Stories are compensatory. The world is unfair, unjust, unknowable, out of control. When we tell a story we exercise control, but in such a way as to leave a gap, an opening. It is a version, but never the final one. And perhaps we hope that the silences will be heard by someone else, and the story can continue, can be retold.

This is paralleled by Silver who says ‘My life is a hesitation in time. An opening in a cave. A gap for a word.’ Feeling like some of the light in her life went out with the loss of her mother, she seeks to be, like a lighthouse, light shining out into the world.

Pew taught me that nothing is gone, that everything can be recovered, not as it was, but in its changing form.

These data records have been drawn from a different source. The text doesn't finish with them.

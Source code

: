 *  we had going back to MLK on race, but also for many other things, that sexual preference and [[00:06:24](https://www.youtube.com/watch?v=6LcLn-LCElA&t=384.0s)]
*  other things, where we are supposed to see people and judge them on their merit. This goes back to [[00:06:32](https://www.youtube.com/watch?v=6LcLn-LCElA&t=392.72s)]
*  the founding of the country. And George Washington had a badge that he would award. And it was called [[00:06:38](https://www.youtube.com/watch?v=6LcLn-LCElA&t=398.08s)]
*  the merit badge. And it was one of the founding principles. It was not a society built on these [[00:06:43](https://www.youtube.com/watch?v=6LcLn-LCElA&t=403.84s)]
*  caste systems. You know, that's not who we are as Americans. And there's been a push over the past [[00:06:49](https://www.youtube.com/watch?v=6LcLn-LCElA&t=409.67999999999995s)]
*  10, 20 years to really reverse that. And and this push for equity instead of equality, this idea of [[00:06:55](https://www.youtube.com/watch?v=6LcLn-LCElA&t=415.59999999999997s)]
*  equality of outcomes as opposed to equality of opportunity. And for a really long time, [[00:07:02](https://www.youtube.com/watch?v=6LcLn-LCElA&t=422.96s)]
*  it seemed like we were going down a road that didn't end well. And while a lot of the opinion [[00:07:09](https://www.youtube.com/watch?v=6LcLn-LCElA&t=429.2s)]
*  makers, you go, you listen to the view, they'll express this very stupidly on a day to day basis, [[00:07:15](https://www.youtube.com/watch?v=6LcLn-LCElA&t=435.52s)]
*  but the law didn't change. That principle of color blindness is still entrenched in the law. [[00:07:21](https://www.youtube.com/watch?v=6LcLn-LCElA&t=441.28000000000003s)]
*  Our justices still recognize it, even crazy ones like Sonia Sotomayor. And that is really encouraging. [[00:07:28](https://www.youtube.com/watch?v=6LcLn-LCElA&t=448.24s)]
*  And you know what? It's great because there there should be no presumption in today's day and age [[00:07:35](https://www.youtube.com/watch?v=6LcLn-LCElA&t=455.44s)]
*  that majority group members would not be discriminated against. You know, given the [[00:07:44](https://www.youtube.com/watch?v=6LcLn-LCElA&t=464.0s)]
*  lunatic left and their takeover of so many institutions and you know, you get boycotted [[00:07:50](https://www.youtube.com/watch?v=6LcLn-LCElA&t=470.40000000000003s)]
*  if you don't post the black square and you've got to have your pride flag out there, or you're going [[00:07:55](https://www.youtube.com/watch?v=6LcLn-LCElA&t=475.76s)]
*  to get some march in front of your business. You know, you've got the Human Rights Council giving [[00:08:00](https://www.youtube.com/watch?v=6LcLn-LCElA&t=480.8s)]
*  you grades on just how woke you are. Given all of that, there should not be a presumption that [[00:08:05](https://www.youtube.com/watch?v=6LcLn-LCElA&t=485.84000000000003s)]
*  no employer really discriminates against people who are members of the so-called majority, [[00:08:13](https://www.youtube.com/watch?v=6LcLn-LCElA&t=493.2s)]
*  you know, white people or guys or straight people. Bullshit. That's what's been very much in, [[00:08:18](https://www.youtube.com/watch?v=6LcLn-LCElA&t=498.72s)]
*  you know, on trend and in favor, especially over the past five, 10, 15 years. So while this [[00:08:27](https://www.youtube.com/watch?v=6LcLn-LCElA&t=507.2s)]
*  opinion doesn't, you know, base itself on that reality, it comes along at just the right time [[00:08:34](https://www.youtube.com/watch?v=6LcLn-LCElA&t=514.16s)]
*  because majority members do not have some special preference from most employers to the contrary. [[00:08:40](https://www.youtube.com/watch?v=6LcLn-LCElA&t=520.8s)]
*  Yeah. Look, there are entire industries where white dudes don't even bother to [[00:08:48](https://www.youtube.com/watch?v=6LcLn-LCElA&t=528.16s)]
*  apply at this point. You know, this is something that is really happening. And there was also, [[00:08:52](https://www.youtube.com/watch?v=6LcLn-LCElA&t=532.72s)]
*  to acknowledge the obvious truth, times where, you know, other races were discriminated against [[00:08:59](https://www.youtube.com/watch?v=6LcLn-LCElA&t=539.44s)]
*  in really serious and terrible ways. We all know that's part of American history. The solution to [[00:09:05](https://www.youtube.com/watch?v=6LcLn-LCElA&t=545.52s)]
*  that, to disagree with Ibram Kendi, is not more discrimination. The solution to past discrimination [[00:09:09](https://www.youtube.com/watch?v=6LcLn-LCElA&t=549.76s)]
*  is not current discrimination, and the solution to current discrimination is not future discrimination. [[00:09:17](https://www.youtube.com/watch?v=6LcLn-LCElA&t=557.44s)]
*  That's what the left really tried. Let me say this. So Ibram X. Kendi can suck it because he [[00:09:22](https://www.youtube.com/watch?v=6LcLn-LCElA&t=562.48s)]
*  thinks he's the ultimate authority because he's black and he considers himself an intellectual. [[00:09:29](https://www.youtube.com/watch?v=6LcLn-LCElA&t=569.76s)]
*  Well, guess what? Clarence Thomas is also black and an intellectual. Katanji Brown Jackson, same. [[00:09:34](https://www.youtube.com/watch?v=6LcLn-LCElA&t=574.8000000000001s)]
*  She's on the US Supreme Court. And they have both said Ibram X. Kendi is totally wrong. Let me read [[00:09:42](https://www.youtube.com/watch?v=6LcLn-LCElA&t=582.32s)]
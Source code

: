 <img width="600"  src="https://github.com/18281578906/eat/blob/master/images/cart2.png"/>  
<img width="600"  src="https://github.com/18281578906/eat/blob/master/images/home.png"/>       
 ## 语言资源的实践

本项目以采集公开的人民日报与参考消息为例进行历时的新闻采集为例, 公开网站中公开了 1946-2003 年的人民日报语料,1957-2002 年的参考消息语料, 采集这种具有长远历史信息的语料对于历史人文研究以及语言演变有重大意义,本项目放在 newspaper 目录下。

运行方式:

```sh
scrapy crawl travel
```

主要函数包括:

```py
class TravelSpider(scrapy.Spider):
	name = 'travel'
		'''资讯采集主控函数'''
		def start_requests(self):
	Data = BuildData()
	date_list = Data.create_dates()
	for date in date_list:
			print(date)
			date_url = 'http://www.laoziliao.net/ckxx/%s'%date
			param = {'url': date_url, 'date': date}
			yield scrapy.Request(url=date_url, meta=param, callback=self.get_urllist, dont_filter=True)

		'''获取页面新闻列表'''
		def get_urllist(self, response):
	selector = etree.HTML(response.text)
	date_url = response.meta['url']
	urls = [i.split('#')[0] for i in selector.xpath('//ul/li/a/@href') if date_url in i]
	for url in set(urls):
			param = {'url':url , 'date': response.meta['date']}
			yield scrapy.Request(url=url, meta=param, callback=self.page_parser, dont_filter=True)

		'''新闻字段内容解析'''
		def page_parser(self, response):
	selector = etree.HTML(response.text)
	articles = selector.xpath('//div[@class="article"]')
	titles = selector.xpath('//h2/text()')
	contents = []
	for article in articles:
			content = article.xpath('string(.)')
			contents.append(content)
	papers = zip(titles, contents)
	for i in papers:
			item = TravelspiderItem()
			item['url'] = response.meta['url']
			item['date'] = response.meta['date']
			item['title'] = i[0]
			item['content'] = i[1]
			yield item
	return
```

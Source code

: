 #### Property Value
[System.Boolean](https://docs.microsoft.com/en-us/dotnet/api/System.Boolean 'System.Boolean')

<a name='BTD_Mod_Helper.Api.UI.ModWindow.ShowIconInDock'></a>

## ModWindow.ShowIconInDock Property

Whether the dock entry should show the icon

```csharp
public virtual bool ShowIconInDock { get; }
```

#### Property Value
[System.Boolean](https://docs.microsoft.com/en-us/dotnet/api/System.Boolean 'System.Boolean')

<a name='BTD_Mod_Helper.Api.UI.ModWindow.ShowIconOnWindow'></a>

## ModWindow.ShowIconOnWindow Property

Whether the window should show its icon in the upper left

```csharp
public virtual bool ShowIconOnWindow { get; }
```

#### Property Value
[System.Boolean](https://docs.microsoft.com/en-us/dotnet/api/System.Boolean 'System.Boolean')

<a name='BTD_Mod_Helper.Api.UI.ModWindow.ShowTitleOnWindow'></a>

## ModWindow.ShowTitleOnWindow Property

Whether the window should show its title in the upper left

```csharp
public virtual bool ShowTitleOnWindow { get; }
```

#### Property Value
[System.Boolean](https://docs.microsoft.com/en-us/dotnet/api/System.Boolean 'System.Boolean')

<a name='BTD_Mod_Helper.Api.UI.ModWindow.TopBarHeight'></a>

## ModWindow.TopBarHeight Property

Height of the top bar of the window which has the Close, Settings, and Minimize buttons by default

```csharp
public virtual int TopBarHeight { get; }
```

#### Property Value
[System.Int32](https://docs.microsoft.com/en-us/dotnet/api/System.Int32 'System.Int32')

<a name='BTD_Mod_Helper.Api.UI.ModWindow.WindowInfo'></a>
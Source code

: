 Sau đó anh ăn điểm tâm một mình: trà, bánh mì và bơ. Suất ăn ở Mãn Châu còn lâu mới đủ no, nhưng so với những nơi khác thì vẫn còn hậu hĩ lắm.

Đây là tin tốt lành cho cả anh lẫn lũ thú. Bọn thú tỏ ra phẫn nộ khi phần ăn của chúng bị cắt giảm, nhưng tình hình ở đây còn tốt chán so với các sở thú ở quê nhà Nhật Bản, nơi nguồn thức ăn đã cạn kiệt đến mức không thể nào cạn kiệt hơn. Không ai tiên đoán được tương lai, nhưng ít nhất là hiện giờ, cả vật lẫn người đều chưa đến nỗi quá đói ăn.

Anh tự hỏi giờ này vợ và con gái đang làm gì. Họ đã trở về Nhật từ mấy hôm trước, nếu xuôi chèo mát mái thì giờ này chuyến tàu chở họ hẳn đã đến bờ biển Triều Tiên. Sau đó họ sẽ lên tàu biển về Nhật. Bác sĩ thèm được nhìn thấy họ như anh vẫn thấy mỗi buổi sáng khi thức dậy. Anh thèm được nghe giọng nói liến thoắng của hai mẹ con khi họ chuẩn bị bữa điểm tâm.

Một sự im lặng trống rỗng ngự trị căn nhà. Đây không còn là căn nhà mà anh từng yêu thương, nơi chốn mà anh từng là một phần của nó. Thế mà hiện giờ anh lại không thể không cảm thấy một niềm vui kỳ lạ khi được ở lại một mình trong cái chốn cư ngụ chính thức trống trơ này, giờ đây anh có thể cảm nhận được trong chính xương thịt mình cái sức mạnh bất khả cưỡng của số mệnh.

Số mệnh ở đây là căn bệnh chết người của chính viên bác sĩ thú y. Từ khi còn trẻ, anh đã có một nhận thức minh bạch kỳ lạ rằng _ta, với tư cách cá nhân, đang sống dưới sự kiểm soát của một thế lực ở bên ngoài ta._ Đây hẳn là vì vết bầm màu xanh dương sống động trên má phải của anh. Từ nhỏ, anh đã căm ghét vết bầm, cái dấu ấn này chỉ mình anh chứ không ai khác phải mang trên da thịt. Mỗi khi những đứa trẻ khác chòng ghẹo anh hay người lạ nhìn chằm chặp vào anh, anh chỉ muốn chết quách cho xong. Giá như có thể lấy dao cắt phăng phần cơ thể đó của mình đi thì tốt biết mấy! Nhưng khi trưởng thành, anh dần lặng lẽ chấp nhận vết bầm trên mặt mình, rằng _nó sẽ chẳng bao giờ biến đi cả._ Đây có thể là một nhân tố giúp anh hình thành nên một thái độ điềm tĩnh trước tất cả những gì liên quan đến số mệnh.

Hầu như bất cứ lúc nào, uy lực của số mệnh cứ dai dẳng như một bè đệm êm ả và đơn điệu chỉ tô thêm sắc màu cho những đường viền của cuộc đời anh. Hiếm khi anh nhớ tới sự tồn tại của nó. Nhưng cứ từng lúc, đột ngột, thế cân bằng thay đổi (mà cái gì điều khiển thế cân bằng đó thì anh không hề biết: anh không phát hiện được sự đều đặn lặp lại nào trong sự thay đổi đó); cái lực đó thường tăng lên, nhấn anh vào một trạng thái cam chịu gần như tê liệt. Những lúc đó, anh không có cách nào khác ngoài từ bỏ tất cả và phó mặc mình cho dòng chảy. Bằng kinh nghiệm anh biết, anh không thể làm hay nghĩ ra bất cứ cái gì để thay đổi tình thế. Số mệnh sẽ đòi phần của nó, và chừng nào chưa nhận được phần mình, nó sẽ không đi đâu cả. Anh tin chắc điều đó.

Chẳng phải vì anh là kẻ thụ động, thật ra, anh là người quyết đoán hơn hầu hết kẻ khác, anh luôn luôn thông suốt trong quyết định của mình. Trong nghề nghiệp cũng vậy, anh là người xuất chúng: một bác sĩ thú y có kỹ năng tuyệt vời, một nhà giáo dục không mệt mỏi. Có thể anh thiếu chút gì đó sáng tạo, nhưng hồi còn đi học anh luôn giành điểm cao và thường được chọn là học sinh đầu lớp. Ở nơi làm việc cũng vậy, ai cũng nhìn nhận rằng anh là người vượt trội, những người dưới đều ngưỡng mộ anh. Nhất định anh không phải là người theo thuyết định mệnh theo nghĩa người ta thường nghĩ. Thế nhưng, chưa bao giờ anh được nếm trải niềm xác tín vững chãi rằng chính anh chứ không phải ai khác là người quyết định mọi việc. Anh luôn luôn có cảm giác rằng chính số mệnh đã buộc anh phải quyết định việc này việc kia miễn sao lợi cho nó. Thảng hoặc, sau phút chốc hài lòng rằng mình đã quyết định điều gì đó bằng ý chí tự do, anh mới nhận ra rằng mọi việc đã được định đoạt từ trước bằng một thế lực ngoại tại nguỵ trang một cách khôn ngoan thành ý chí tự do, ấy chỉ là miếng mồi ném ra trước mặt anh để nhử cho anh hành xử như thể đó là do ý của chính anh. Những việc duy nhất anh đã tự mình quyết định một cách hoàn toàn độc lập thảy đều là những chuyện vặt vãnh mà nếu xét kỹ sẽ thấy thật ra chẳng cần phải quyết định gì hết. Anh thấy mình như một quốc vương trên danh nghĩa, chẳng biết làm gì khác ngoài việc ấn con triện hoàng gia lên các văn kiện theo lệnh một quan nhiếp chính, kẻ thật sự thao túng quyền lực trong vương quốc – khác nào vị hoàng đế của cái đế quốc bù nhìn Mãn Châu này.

There is a duality to everything in this novel, such as light and dark or life and death, established even before the novel begins with the dual epigraphs ‘Remember you must die’ from Muriel Spark and ‘Remember you must liveAli Smith. in typical Wintersonian fashion there is also a dual narrative interweaving across time. While we learn of Silver in the lighthouse and later as an adult stealing birds and romantically entangled with a woman, we also hear the story of Babel Dark as told by Pew. Babel is born into the family that built Pew’s lighthouse 100 years prior along with the Stevenson family (a later generation Stevenson, Robert Louis Stevenson, figures prominently in the novel) and spends his life caught between two existences. He is an unhappily married preacher aside from 2 months each year when he leaves to Bristol to secretly stay with Molly, the love of his youth with whom he had a child. His dual life is implied to inspire Stevenson to write Dr. Jekyll and Mr. Hyde and even Molly completes the dark/light metaphor traveling under the fake name Tenebris (Latin for darkness) and living under the name Lux.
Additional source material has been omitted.